WHEN Ellie Stanton, an impoverished young postgraduate, is offered a job with the small, secretive and fabulously wealthy Monsalvat Bank in London, it is a chance too good to turn down – an invitation to join a world of wealth and privilege.

Against her better judgement, she accepts – only to find out that the bank is not all it seems. Ellie soon realises that her life belongs to her employers – and that they’re watching her every move.

Meanwhile, in medieval France, a young knight, Chrétien De Troyes is on a secret mission of murder.

But how are their stories related?

In his ninth novel, York author Tom Harper has conjured up a deeply satisfying ‘time-slip’ thriller, in which an ancient evil threatens the world.

Deep in the medieval vaults of the Monsalvat Bank, Ellie discovers, is a closely-guarded treasure of terrible power. And it just happens to be the same one for which Chrétien was searching centuries before… With its title and front-cover blurb – “Eight centuries of deceit hide a deadly secret” – this sounds like another Dan Brown-style potboiler.
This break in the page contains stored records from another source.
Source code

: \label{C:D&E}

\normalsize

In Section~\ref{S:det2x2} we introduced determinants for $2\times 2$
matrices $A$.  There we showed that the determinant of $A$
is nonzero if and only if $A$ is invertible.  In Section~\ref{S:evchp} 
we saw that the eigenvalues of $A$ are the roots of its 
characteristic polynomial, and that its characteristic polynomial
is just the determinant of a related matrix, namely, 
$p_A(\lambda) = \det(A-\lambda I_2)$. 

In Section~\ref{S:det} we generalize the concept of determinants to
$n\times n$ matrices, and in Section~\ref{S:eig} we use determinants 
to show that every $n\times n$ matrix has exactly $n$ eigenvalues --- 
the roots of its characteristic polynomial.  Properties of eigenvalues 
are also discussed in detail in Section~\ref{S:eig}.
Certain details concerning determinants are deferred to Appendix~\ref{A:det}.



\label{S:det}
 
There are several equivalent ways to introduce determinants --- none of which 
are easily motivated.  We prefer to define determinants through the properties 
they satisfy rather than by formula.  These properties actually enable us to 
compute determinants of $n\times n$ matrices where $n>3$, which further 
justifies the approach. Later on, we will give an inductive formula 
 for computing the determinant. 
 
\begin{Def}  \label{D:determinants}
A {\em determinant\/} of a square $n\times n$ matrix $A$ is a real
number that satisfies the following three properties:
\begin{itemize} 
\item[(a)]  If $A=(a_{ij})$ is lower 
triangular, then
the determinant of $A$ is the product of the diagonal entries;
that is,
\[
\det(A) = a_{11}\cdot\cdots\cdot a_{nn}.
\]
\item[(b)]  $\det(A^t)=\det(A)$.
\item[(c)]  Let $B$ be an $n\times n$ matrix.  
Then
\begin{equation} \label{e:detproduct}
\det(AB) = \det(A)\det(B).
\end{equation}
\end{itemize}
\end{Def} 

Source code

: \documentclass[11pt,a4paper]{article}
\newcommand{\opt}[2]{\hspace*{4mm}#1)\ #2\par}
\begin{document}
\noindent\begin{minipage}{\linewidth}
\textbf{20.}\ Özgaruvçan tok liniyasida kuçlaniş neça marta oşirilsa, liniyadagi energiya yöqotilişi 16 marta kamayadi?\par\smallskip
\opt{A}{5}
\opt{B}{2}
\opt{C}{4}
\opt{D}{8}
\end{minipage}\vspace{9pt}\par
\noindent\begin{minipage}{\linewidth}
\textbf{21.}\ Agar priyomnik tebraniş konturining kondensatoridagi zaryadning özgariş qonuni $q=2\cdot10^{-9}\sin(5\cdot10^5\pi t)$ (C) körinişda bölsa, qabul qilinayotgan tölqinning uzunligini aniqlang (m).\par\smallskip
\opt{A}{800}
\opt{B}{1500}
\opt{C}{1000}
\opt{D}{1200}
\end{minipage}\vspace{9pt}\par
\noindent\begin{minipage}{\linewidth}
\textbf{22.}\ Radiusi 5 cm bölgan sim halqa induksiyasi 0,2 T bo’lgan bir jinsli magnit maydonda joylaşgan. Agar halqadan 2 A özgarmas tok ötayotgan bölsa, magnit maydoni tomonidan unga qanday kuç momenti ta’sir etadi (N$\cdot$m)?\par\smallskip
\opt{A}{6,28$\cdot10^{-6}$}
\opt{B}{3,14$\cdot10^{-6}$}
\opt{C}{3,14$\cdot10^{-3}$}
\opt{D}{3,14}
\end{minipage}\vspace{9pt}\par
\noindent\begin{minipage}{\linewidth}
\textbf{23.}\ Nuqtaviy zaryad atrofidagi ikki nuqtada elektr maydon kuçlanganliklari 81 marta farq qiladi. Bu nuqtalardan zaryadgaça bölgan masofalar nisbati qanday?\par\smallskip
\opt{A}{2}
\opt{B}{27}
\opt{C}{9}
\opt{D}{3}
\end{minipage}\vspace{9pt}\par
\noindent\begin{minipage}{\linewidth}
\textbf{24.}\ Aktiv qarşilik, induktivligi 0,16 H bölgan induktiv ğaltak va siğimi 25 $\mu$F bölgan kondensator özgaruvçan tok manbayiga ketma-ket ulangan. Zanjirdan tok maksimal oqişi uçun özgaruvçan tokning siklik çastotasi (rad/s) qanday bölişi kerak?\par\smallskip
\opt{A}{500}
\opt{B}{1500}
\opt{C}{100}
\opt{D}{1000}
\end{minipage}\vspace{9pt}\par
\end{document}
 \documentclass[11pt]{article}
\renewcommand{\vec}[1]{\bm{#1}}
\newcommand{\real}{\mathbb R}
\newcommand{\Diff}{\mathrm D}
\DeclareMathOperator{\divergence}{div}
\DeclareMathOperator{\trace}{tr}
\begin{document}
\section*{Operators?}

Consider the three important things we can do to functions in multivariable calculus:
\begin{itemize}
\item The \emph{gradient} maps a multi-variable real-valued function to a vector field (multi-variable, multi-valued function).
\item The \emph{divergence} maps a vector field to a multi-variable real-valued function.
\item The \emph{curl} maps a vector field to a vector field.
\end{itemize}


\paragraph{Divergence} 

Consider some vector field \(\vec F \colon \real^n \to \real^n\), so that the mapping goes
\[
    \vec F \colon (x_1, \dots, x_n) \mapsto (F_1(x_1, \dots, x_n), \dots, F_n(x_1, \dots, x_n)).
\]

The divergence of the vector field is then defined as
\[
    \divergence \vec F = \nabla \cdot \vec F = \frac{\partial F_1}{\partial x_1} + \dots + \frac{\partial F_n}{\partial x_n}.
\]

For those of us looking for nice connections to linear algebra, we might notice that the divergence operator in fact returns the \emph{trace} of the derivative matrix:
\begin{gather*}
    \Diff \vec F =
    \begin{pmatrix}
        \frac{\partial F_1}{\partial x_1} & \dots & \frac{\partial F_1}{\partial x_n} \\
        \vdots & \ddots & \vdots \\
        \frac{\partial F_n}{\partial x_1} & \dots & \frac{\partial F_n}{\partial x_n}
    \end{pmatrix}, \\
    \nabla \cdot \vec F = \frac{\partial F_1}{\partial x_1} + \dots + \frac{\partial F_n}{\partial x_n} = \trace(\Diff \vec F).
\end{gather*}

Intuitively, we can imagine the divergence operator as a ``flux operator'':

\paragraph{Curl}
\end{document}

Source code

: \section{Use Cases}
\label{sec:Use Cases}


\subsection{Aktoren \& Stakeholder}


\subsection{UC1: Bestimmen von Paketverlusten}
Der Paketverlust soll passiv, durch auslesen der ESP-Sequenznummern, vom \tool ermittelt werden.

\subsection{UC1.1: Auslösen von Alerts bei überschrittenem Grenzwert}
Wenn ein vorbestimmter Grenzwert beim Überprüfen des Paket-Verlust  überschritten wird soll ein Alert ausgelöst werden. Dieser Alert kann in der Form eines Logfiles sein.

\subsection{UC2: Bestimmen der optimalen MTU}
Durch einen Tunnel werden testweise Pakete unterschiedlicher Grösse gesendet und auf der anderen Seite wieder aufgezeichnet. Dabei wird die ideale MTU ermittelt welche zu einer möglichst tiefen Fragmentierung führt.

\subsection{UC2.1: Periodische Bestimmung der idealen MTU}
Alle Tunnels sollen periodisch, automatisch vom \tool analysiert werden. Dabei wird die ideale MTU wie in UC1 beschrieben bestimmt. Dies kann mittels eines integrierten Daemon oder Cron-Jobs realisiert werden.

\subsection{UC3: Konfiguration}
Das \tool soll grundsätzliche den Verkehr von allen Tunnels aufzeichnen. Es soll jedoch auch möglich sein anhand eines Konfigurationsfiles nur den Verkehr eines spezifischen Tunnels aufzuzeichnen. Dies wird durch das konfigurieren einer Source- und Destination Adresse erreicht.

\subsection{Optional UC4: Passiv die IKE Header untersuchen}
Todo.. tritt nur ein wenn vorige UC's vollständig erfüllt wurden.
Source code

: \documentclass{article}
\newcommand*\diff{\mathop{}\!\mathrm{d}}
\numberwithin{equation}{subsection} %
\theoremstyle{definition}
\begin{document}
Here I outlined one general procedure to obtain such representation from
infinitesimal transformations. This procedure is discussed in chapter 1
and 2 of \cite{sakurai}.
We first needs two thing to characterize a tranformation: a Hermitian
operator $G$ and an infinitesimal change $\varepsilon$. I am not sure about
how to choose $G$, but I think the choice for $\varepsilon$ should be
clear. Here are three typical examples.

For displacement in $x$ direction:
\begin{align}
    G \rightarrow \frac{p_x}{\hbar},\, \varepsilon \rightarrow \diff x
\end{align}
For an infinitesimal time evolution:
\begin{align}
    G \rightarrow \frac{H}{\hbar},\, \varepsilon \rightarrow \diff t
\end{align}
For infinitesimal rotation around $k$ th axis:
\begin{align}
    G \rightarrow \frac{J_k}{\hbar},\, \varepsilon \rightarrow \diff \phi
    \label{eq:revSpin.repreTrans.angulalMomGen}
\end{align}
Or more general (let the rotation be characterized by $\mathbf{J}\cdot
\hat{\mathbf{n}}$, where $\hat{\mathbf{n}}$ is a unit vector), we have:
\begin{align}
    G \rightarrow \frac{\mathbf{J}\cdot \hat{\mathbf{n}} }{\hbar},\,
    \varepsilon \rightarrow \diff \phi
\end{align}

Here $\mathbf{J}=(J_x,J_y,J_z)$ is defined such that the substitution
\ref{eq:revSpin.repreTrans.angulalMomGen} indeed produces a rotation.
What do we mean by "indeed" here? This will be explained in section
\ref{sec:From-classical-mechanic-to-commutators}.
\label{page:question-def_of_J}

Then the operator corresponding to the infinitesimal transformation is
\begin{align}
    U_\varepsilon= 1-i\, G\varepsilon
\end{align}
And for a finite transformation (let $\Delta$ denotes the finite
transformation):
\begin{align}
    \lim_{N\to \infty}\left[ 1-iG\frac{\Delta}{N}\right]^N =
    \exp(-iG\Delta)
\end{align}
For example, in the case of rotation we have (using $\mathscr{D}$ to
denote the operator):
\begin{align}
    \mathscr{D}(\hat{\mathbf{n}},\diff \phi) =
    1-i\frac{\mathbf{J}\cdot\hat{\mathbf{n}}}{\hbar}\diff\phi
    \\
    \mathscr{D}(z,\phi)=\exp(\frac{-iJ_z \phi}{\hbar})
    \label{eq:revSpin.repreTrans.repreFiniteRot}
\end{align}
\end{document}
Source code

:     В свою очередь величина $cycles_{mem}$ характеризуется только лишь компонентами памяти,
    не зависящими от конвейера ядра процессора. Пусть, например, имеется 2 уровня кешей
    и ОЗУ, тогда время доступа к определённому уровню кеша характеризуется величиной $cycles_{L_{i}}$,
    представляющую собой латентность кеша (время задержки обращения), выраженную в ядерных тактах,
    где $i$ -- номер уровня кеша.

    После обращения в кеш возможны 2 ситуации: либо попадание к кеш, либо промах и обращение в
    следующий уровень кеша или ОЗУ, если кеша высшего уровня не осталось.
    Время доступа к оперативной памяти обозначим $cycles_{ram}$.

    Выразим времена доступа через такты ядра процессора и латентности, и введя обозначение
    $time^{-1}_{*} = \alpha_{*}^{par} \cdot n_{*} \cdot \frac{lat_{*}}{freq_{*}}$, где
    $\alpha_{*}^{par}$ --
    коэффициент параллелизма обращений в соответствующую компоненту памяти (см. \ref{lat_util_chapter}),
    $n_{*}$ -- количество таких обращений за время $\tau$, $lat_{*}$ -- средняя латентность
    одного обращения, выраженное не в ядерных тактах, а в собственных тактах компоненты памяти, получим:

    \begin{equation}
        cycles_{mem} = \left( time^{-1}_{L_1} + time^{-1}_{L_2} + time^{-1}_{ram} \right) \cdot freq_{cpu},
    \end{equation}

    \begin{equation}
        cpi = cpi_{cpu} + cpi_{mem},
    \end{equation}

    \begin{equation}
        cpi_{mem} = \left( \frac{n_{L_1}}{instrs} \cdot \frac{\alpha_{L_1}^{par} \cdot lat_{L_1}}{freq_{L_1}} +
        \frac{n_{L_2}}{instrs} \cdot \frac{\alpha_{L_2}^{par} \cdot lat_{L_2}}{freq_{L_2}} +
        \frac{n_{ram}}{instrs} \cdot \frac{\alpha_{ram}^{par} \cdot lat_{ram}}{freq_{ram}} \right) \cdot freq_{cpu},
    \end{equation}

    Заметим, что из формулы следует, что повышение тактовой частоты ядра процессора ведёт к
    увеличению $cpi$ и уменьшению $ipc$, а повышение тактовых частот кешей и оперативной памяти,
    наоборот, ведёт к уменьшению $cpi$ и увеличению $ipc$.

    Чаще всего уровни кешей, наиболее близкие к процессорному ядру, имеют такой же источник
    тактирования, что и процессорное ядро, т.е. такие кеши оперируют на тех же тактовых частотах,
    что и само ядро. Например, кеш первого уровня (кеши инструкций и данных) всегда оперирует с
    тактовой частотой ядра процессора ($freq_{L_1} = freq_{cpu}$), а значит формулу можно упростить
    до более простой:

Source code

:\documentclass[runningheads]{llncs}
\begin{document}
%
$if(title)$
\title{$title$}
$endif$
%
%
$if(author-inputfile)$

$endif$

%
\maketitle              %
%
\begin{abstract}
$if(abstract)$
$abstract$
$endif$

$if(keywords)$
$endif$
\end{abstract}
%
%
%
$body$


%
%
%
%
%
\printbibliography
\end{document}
It is much better than that, however. Tom – real name Edwin Thomas – knows his stuff, for a start. He studied medieval history at Oxford, and has already penned three successful novels about the crusades.

He also writes beautifully – his language lean, muscular and menacing. “It’s raining on the morning we come to kill the count,” starts the chapter which introduces the young Chrétien. “The raindrops make rings on the flat sea, a labyrinth of interlocking circles. Our shallow boats glide across the surface and disturb the pattern. The hulls are so thin I can feel the water beneath, like horseflesh.”

Chrétien De Troyes is historically famous as the French poet who put the romance into the Arthurian tales, and helped create the myth of the courtly, gentle knight. The knightly world to which Tom’s Chrétien belongs is anything but, however. The scenes featuring Ellie, meanwhile, start off as claustrophobic, become increasingly frightening, then explode into action.

The author, who live in Dringhouses with his wife, Emma, and two young children, Owen, aged two, and Matthew, just seven months, is now working on his next book – a novel about the Emperor Constantine, who was acclaimed emperor right here in York 2000 or so years ago. “I’m writing a scene set in York now!” he says when he answers the telephone. Writing isn’t always that easy with a young baby to look after, he concedes. “I’ve had to write a few pages typing one-handed, with the baby cuddled in the other arm. But he’s really good. He’s sleeping well!”

Constantine was the man who changed the world, by converting the Roman Empire to Christianity.

You’ll have to wait until next summer to read about him. But The Lazarus Vault is out next week. And it is guaranteed to keep you turning the pages.


The Lazarus Vault is published on September 30.